La première nouvelle, « L’autre », donne le ton : Borges lui-même se trouve assis sur un banc face au fleuve Charles et rencontre son double plus jeune. Cette confrontation entre deux versions du même homme, séparées par cinquante ans d’existence, révèle la fragilité de l’identité et la nature mouvante du temps.
D’autres textes suivent, comme « There are more things », hommage à Lovecraft dans lequel une maison mystérieuse abrite une présence innommable, ou encore « La nuit des dons », qui mêle initiation amoureuse et violence dans la pampa argentine.
La nouvelle éponyme qui clôt le recueil cristallise les obsessions de Borges : un homme acquiert un livre étrange dont les pages sont infinies et impossibles à retrouver une fois tournées. Cette métaphore de l’infini et du savoir insaisissable incarne l’essence même de l’écriture borgésienne : chaque texte ouvre sur des possibilités narratives sans fin.
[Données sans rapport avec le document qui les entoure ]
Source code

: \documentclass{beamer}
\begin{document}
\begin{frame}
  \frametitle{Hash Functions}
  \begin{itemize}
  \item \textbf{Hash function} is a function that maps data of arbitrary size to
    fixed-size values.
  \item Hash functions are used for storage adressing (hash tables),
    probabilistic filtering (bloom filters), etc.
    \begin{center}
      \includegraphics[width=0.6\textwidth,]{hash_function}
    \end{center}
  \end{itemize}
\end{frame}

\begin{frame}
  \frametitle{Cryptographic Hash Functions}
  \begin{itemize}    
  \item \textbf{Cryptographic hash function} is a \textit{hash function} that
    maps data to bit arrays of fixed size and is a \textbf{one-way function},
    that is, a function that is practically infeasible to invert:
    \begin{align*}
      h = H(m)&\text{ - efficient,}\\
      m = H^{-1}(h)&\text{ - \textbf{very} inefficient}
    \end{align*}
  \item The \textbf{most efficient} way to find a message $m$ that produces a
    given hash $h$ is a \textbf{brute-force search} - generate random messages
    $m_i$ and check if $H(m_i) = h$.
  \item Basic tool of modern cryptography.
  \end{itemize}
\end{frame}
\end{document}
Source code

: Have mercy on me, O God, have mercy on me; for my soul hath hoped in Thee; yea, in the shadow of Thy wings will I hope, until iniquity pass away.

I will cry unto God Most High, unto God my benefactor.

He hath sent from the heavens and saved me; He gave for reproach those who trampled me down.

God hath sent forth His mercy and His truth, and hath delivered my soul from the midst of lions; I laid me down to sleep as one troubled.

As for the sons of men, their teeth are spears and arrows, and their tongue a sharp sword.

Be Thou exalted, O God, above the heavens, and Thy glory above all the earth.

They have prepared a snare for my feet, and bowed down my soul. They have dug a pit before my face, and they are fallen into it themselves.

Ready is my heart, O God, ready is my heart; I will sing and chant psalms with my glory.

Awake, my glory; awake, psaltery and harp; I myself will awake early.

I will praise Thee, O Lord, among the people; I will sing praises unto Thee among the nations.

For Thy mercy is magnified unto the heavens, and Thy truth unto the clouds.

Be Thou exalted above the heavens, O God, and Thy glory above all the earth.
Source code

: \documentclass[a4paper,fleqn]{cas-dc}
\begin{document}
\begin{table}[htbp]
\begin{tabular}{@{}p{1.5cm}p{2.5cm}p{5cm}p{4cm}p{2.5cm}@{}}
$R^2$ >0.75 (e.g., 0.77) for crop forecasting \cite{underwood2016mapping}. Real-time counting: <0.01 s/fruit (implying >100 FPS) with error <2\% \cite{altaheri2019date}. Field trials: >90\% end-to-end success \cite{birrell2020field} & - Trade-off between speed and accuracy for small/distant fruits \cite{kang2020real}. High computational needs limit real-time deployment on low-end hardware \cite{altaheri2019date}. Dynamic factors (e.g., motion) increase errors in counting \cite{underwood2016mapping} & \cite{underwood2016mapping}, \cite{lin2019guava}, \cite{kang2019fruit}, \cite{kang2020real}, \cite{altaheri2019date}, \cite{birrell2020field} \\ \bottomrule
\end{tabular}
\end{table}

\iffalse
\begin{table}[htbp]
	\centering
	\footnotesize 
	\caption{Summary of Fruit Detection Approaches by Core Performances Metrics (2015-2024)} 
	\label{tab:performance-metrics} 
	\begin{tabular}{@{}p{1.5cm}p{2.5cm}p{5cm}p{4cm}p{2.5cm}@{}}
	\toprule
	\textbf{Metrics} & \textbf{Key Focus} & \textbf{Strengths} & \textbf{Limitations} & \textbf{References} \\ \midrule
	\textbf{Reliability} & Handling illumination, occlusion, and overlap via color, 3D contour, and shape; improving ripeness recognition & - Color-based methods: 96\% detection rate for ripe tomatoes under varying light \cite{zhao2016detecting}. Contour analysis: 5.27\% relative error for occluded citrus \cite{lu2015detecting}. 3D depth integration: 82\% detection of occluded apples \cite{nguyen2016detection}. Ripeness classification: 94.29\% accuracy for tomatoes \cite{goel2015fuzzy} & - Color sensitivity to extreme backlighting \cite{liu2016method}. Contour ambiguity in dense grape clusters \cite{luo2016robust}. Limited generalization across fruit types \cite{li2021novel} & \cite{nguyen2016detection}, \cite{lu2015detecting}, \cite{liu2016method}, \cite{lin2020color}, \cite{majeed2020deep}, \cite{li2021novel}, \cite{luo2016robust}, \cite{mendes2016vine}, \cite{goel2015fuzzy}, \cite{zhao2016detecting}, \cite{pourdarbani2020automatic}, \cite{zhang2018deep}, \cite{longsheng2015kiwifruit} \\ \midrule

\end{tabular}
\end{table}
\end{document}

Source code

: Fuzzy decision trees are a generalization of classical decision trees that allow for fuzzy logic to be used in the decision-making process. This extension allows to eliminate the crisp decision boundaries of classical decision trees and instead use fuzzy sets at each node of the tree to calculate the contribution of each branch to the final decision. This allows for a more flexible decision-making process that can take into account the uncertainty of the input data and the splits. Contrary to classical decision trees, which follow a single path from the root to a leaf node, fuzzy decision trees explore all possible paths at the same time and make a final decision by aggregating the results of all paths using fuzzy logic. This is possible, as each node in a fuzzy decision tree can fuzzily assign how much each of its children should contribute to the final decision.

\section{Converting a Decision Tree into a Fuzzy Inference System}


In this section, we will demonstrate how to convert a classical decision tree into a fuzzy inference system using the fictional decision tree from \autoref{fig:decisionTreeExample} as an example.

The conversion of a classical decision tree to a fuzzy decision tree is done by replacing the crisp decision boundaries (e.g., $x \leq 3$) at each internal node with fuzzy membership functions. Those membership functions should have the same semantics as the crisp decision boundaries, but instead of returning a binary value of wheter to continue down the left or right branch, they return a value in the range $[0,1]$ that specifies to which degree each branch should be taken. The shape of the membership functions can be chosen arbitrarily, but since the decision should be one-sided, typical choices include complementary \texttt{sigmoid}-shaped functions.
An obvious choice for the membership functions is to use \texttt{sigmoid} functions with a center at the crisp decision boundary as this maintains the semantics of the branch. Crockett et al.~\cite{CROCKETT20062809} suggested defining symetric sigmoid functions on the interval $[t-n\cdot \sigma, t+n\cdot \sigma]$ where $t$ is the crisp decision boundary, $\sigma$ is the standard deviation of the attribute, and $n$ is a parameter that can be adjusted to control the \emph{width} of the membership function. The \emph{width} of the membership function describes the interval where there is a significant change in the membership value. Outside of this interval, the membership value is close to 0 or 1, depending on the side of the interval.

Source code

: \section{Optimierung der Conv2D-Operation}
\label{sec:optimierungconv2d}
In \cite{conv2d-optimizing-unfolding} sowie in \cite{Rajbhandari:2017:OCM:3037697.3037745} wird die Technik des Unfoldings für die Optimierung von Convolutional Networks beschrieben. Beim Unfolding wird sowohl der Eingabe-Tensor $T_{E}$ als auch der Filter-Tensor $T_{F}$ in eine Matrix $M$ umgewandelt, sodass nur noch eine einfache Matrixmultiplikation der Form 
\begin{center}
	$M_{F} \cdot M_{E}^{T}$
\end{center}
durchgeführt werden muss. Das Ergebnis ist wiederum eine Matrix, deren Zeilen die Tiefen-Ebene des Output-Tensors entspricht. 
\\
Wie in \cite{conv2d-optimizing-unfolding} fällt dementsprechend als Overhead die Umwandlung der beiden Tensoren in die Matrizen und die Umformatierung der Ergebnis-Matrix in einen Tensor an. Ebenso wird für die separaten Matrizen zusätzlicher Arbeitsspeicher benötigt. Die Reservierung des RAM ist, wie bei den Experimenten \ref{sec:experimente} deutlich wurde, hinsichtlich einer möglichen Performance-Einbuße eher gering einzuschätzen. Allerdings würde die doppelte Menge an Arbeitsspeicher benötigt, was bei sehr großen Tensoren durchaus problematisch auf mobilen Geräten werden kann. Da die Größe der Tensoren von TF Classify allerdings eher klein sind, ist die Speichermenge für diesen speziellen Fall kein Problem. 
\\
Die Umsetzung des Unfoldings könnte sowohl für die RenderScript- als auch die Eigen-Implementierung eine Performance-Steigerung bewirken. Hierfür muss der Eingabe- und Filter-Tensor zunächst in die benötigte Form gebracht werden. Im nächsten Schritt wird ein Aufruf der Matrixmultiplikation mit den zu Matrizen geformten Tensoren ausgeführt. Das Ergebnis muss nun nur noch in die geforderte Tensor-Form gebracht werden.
L’ensemble forme un kaléidoscope d’histoires brèves très denses, nourries par l’érudition de l’auteur et sa capacité à transformer les concepts philosophiques en fictions saisissantes. Entre mythologie nordique et paysages sud-américains, Borges tisse des récits qui questionnent notre rapport au temps, à l’identité et aux limites de la connaissance.
Aux éditions FOLIO ; 144 pages.
4. Le rapport de Brodie (1970)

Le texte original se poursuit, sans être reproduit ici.